• [DIRECTIONS] Line by line, set down the records below from the first line through the line containing "explicit in the". Omit the pictures.

Content starts

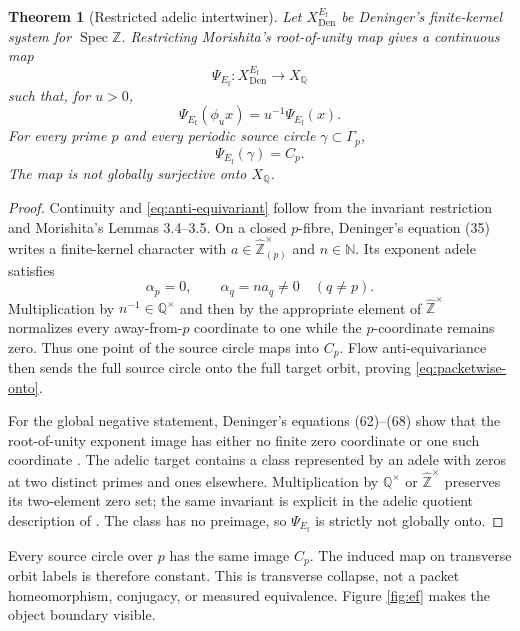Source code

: \documentclass[11pt,a4paper]{article}
\newtheorem{theorem}{Theorem}[section]
\theoremstyle{definition}
\newcommand{\N}{\mathbb N}
\newcommand{\Z}{\mathbb Z}
\newcommand{\Q}{\mathbb Q}
\newcommand{\Spec}{\operatorname{Spec}}
\newcommand{\whZ}{\widehat{\Z}}
\newcommand{\Ef}{E_{\mathrm f}}
\begin{document}
\begin{theorem}[Restricted adelic intertwiner]
\label{thm:ef}
Let $X_{\mathrm{Den}}^{\Ef}$ be Deninger's finite-kernel system for
$\Spec\Z$.  Restricting Morishita's root-of-unity map gives a continuous map
\[
 \Psi_{\Ef}:X_{\mathrm{Den}}^{\Ef}\longrightarrow X_{\Q}
\]
such that, for $u>0$,
\begin{equation}
 \Psi_{\Ef}(\phi_u x)=u^{-1}\Psi_{\Ef}(x).
 \label{eq:anti-equivariant}
\end{equation}
For every prime $p$ and every periodic source circle
$\gamma\subset\Gamma_p$,
\begin{equation}
 \Psi_{\Ef}(\gamma)=C_p.
 \label{eq:packetwise-onto}
\end{equation}
The map is not globally surjective onto $X_{\Q}$.
\end{theorem}

\begin{proof}
Continuity and \eqref{eq:anti-equivariant} follow from the invariant
restriction and Morishita's Lemmas 3.4--3.5.  On a closed $p$-fibre,
Deninger's equation (35) writes a finite-kernel character with
$a\in\whZ_{(p)}^\times$ and $n\in\N$.  Its exponent adele satisfies
\begin{equation}
 \alpha_p=0,
 \qquad \alpha_q=na_q\neq0\quad(q\neq p).
 \label{eq:away-coordinates}
\end{equation}
Multiplication by $n^{-1}\in\Q^\times$ and then by the appropriate element of
$\whZ^\times$ normalizes every away-from-$p$ coordinate to one while the
$p$-coordinate remains zero.  Thus one point of the source circle maps into
$C_p$.  Flow anti-equivariance then sends the full source circle onto the
full target orbit, proving \eqref{eq:packetwise-onto}.

For the global negative statement, Deninger's equations (62)--(68) show that
the root-of-unity exponent image has either no finite zero coordinate or one
such coordinate \citep[equations (62)--(68)]{Deninger2026}.  The adelic
target contains a class represented by an adele with zeros at two distinct
primes and ones elsewhere.  Multiplication by $\Q^\times$ or
$\whZ^\times$ preserves its two-element zero set; the same invariant is
explicit in the adelic quotient description of \citet[equation (2)]{ConnesConsani2025}.
The class has no preimage, so $\Psi_{\Ef}$ is strictly not globally onto.
\end{proof}

Every source circle over $p$ has the same image $C_p$.  The induced map on
transverse orbit labels is therefore constant.  This is transverse collapse,
not a packet homeomorphism, conjugacy, or measured equivalence.  Figure
\ref{fig:ef} makes the object boundary visible.
\end{document}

Content ends

• [TASK RESULT]
Source code

: \documentclass[11pt,a4paper]{article}
\newtheorem{theorem}{Theorem}[section]
\theoremstyle{definition}
\newcommand{\N}{\mathbb N}
\newcommand{\Z}{\mathbb Z}
\newcommand{\Q}{\mathbb Q}
\newcommand{\Spec}{\operatorname{Spec}}
\newcommand{\whZ}{\widehat{\Z}}
\newcommand{\Ef}{E_{\mathrm f}}
\begin{document}
\begin{theorem}[Restricted adelic intertwiner]
\label{thm:ef}
Let $X_{\mathrm{Den}}^{\Ef}$ be Deninger's finite-kernel system for
$\Spec\Z$.  Restricting Morishita's root-of-unity map gives a continuous map
\[
 \Psi_{\Ef}:X_{\mathrm{Den}}^{\Ef}\longrightarrow X_{\Q}
\]
such that, for $u>0$,
\begin{equation}
 \Psi_{\Ef}(\phi_u x)=u^{-1}\Psi_{\Ef}(x).
 \label{eq:anti-equivariant}
\end{equation}
For every prime $p$ and every periodic source circle
$\gamma\subset\Gamma_p$,
\begin{equation}
 \Psi_{\Ef}(\gamma)=C_p.
 \label{eq:packetwise-onto}
\end{equation}
The map is not globally surjective onto $X_{\Q}$.
\end{theorem}

\begin{proof}
Continuity and \eqref{eq:anti-equivariant} follow from the invariant
restriction and Morishita's Lemmas 3.4--3.5.  On a closed $p$-fibre,
Deninger's equation (35) writes a finite-kernel character with
$a\in\whZ_{(p)}^\times$ and $n\in\N$.  Its exponent adele satisfies
\begin{equation}
 \alpha_p=0,
 \qquad \alpha_q=na_q\neq0\quad(q\neq p).
 \label{eq:away-coordinates}
\end{equation}
Multiplication by $n^{-1}\in\Q^\times$ and then by the appropriate element of
$\whZ^\times$ normalizes every away-from-$p$ coordinate to one while the
$p$-coordinate remains zero.  Thus one point of the source circle maps into
$C_p$.  Flow anti-equivariance then sends the full source circle onto the
full target orbit, proving \eqref{eq:packetwise-onto}.

For the global negative statement, Deninger's equations (62)--(68) show that
the root-of-unity exponent image has either no finite zero coordinate or one
such coordinate \citep[equations (62)--(68)]{Deninger2026}.  The adelic
target contains a class represented by an adele with zeros at two distinct
primes and ones elsewhere.  Multiplication by $\Q^\times$ or
$\whZ^\times$ preserves its two-element zero set; the same invariant is
explicit in the adelic quotient description of \citet[equation (2)]{ConnesConsani2025}.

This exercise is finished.